→ **Directions**
Below are the entries to work from; restate word for word the portion that opens with the line containing "Individual counselling (20.00\%" and closes with the line containing "Loss in the", keeping both.

→ **Records**
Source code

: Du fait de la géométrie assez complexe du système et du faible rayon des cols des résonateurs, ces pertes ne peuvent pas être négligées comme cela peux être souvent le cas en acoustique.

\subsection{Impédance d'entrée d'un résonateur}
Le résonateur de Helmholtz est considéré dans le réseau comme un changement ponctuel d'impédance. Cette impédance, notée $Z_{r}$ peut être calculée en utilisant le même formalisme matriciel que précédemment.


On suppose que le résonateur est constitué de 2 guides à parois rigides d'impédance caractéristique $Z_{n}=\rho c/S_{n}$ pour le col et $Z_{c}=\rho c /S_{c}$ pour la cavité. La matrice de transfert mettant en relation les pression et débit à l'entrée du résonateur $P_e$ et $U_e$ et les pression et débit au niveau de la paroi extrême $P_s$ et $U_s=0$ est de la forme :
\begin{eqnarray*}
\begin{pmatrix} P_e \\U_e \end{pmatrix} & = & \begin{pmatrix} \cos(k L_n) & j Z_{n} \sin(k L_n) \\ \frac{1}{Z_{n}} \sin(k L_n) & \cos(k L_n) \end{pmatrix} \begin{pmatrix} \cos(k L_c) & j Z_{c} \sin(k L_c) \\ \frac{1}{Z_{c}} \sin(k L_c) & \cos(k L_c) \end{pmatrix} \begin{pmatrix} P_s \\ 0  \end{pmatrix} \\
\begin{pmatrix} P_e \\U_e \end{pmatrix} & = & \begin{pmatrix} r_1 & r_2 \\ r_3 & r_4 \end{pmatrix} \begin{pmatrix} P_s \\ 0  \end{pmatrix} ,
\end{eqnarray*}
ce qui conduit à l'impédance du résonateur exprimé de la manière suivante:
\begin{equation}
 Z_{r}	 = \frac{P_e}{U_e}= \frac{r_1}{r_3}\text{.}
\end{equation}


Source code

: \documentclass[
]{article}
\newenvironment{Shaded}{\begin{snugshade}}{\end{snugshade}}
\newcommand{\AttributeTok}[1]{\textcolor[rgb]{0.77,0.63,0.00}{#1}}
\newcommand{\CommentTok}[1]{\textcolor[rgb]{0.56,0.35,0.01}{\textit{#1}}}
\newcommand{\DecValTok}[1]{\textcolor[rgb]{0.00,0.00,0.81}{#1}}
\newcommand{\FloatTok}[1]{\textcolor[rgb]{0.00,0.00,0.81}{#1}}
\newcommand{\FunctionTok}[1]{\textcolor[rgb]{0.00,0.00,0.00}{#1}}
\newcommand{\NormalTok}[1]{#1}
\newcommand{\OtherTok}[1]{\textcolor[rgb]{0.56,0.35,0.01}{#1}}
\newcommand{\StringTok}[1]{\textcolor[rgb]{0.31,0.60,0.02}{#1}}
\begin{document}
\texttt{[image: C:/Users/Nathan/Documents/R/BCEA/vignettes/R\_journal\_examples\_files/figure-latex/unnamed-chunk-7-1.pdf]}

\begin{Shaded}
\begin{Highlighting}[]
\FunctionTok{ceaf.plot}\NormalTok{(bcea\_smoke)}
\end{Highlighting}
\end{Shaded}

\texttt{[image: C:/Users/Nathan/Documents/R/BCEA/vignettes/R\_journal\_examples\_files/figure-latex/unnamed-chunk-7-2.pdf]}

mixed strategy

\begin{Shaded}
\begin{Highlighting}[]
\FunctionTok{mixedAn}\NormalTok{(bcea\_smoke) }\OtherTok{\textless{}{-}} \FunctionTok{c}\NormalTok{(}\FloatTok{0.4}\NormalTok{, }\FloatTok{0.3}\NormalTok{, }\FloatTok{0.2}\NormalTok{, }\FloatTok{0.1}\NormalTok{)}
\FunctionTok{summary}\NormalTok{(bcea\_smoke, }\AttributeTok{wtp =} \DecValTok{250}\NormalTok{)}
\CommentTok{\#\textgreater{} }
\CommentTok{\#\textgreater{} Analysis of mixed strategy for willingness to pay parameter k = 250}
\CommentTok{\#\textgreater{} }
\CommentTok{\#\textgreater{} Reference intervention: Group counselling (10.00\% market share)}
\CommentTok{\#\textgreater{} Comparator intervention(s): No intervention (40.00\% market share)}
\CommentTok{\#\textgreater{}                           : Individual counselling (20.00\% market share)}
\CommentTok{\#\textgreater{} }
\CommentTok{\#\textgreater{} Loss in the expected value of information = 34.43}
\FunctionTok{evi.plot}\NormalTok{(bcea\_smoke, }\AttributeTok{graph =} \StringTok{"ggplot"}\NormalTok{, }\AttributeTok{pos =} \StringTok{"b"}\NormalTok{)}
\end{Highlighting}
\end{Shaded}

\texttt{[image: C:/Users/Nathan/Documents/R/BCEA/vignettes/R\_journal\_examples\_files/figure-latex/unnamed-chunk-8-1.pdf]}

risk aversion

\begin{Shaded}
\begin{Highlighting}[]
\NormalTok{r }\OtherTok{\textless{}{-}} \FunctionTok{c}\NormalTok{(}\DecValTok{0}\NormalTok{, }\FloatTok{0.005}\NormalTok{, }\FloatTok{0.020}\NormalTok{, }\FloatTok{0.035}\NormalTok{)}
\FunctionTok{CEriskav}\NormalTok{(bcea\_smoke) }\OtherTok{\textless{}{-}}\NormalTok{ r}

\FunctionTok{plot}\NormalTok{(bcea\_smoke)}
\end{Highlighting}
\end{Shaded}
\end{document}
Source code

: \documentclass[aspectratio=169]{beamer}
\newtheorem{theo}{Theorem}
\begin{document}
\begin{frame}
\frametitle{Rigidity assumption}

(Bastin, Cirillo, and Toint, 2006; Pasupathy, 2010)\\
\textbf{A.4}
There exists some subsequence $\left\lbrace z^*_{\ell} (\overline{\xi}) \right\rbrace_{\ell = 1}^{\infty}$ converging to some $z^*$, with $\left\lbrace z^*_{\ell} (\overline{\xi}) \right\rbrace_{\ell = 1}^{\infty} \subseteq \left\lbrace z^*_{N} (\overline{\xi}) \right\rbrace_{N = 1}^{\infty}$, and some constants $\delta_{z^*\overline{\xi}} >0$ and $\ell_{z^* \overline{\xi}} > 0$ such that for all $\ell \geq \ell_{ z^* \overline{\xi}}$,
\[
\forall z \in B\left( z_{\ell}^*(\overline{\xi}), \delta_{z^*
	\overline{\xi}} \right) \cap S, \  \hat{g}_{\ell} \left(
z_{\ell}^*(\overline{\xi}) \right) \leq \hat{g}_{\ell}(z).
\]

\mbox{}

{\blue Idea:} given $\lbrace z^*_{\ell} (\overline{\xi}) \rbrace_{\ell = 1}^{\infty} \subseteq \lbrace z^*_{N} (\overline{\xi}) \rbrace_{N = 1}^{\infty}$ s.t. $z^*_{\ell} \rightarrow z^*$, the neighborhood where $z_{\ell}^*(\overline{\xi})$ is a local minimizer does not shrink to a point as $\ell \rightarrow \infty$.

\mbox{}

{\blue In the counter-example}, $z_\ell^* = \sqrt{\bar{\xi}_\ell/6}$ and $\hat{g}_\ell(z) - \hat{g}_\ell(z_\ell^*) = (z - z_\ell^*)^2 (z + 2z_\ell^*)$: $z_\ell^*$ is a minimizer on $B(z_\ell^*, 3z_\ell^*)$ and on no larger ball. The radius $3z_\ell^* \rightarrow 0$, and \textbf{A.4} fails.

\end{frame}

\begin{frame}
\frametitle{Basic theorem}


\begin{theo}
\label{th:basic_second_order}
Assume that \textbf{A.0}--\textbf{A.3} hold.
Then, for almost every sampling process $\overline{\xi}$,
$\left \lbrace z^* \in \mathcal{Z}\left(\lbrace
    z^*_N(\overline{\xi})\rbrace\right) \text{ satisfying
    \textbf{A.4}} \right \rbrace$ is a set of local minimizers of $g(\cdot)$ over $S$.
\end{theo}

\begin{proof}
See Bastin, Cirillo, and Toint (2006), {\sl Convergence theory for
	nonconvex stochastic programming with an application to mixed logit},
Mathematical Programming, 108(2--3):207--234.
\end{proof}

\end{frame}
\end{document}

→ **Answer area**
\CommentTok{\#\textgreater{}                           : Individual counselling (20.00\% market share)}
\CommentTok{\#\textgreater{} }
\CommentTok{\#\textgreater{} Loss in the expected value of information = 34.43}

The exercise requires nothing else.